> _TASK TO COMPLETE_
In the records below, find the line containing "You can click"; restate it and every later line word for word, through the last.

> _Records from a data source_
- - - - - - -
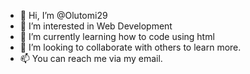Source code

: - 👋 Hi, I’m @Olutomi29
- 👀 I’m interested in Web Development
- 🌱 I’m currently learning how to code using html
- 💞️ I’m looking to collaborate with others to learn more.
- 📫 You can reach me via my email.

<!---
Olutomi29/Olutomi29 is a ✨ special ✨ repository because its `README.md` (this file) appears on your GitHub profile.
You can click the Preview link to take a look at your changes.
--->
- - - - - - -
> _ANSWER AREA_
You can click the Preview link to take a look at your changes.
--->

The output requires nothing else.